_Your goal_
Scan the lines below for "molecola" and copy the matches.

===== Extracted material

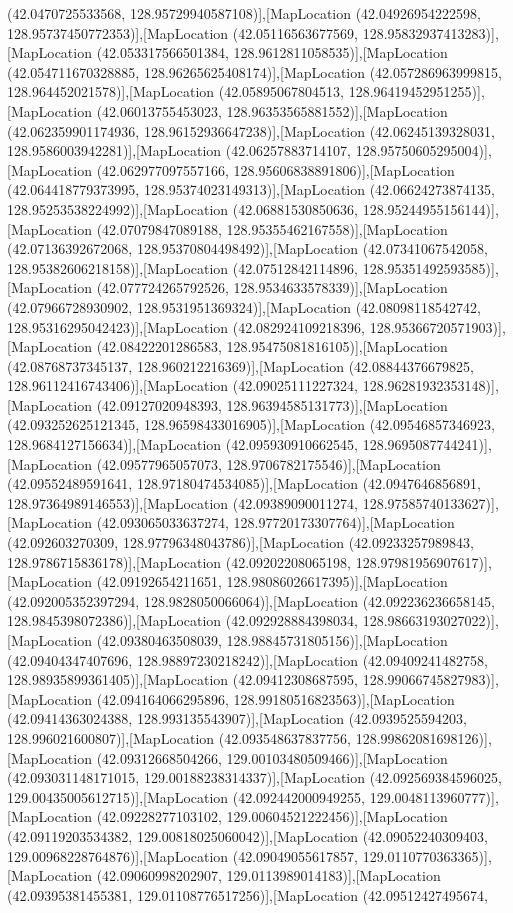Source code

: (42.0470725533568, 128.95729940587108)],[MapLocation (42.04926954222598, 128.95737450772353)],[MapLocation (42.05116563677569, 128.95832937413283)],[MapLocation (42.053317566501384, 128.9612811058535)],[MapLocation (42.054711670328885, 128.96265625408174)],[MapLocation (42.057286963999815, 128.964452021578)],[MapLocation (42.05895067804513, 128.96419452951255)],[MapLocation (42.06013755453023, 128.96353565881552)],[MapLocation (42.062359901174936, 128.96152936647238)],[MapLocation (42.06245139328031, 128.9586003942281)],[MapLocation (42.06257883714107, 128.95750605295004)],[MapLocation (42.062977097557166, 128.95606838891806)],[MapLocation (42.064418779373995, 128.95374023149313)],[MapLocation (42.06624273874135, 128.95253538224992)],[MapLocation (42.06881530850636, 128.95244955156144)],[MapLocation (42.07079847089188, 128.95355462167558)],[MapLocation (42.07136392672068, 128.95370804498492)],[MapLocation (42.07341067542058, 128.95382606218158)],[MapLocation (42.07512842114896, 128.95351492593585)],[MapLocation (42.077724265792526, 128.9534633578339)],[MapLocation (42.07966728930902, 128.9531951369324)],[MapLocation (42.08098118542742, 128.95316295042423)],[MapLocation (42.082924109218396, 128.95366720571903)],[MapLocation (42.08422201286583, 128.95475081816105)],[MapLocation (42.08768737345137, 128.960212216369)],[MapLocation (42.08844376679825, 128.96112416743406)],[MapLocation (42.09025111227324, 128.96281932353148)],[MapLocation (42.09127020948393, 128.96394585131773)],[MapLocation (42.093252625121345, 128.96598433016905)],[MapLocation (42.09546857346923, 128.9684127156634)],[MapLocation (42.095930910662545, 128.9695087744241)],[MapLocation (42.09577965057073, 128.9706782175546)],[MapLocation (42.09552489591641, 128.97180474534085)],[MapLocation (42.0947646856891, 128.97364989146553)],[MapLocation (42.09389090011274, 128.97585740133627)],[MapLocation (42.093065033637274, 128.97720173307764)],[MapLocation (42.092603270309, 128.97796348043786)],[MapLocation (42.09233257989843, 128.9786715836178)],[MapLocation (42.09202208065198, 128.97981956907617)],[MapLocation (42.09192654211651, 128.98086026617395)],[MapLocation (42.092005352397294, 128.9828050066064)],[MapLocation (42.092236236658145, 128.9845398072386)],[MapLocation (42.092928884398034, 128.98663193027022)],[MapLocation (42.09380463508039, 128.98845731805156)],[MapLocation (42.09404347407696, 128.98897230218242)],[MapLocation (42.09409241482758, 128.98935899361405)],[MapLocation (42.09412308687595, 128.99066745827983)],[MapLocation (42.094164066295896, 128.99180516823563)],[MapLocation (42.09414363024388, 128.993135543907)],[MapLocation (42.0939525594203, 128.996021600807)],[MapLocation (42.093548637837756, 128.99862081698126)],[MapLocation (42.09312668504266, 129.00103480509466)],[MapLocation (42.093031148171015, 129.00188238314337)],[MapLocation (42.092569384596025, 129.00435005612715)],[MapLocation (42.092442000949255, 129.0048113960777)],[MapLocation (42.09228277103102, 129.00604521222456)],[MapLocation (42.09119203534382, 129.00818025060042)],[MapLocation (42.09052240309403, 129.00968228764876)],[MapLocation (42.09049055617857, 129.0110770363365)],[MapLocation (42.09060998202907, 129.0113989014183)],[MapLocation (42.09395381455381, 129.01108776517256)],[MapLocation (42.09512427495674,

==========
===== Extracted material

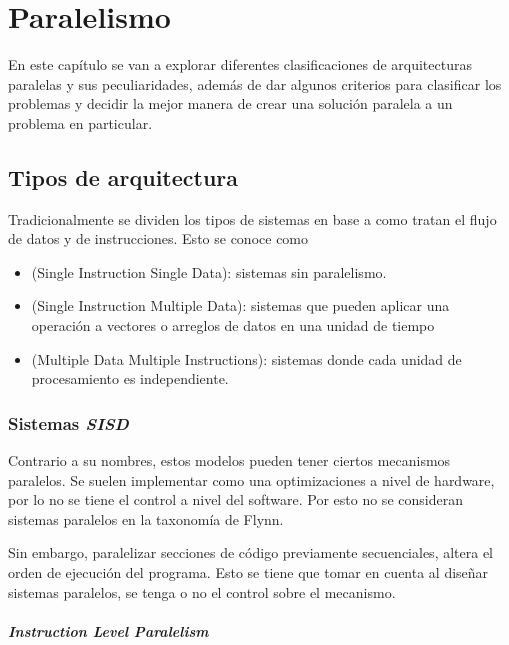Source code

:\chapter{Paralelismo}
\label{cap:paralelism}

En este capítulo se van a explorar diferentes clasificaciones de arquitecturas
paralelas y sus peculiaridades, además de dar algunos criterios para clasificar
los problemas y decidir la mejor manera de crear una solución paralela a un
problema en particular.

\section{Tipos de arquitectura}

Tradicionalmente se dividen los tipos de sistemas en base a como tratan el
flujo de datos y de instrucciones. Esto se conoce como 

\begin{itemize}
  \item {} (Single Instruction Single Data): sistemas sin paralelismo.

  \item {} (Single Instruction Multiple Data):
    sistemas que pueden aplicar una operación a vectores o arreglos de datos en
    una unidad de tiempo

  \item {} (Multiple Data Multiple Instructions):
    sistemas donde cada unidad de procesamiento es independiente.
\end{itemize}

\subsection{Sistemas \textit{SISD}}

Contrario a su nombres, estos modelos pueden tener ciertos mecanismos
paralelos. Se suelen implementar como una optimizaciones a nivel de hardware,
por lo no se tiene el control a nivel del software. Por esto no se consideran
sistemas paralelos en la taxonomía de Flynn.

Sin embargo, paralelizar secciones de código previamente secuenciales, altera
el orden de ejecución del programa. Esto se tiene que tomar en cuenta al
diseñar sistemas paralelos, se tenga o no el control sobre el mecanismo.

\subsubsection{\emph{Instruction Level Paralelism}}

==========
===== Extracted material

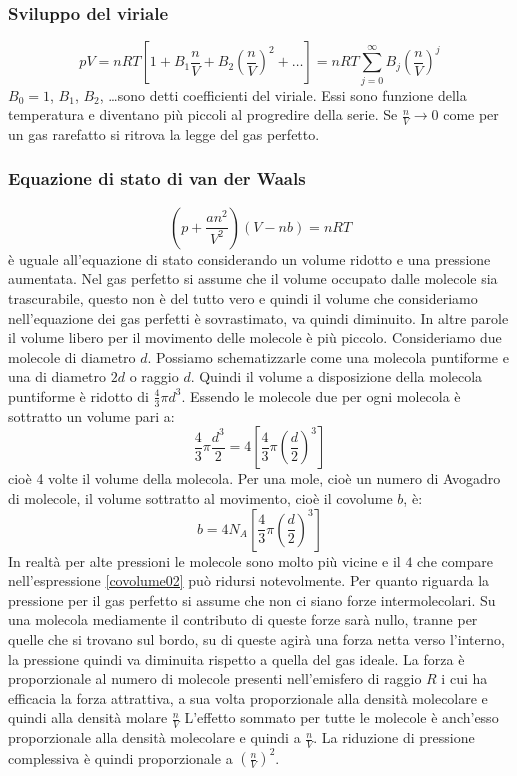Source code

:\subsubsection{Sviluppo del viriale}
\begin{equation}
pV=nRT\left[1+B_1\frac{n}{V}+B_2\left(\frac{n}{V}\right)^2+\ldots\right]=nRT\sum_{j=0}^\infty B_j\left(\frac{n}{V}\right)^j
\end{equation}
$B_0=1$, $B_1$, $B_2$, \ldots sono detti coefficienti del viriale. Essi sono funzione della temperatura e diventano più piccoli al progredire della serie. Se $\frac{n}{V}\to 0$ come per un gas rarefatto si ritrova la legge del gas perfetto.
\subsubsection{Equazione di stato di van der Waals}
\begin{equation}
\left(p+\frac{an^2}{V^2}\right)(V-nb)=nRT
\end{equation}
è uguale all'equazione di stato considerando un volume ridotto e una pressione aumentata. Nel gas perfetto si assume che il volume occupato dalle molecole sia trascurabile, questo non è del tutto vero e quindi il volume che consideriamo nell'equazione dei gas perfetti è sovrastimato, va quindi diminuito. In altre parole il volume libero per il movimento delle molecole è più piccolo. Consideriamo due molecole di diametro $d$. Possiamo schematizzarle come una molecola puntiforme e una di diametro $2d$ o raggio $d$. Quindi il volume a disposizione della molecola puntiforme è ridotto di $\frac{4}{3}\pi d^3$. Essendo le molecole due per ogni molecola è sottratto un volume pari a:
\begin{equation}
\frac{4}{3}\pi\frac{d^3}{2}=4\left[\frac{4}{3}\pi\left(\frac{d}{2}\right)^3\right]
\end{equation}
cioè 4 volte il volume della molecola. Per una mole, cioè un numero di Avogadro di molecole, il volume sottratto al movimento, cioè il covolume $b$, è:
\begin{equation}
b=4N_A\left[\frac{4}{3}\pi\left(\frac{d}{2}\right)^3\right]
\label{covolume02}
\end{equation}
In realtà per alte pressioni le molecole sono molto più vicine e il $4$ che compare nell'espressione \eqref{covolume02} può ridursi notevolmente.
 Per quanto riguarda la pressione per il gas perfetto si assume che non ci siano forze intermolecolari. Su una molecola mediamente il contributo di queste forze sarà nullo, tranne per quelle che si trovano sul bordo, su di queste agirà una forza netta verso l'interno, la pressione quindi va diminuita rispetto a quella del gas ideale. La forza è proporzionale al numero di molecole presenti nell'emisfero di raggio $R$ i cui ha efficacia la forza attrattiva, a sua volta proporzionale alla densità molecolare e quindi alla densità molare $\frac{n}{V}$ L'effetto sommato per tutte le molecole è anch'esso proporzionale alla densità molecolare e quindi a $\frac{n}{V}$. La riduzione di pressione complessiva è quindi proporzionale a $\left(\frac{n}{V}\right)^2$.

==========

_Solution to the exercise_
è uguale all'equazione di stato considerando un volume ridotto e una pressione aumentata. Nel gas perfetto si assume che il volume occupato dalle molecole sia trascurabile, questo non è del tutto vero e quindi il volume che consideriamo nell'equazione dei gas perfetti è sovrastimato, va quindi diminuito. In altre parole il volume libero per il movimento delle molecole è più piccolo. Consideriamo due molecole di diametro $d$. Possiamo schematizzarle come una molecola puntiforme e una di diametro $2d$ o raggio $d$. Quindi il volume a disposizione della molecola puntiforme è ridotto di $\frac{4}{3}\pi d^3$. Essendo le molecole due per ogni molecola è sottratto un volume pari a:
cioè 4 volte il volume della molecola. Per una mole, cioè un numero di Avogadro di molecole, il volume sottratto al movimento, cioè il covolume $b$, è:
 Per quanto riguarda la pressione per il gas perfetto si assume che non ci siano forze intermolecolari. Su una molecola mediamente il contributo di queste forze sarà nullo, tranne per quelle che si trovano sul bordo, su di queste agirà una forza netta verso l'interno, la pressione quindi va diminuita rispetto a quella del gas ideale. La forza è proporzionale al numero di molecole presenti nell'emisfero di raggio $R$ i cui ha efficacia la forza attrattiva, a sua volta proporzionale alla densità molecolare e quindi alla densità molare $\frac{n}{V}$ L'effetto sommato per tutte le molecole è anch'esso proporzionale alla densità molecolare e quindi a $\frac{n}{V}$. La riduzione di pressione complessiva è quindi proporzionale a $\left(\frac{n}{V}\right)^2$.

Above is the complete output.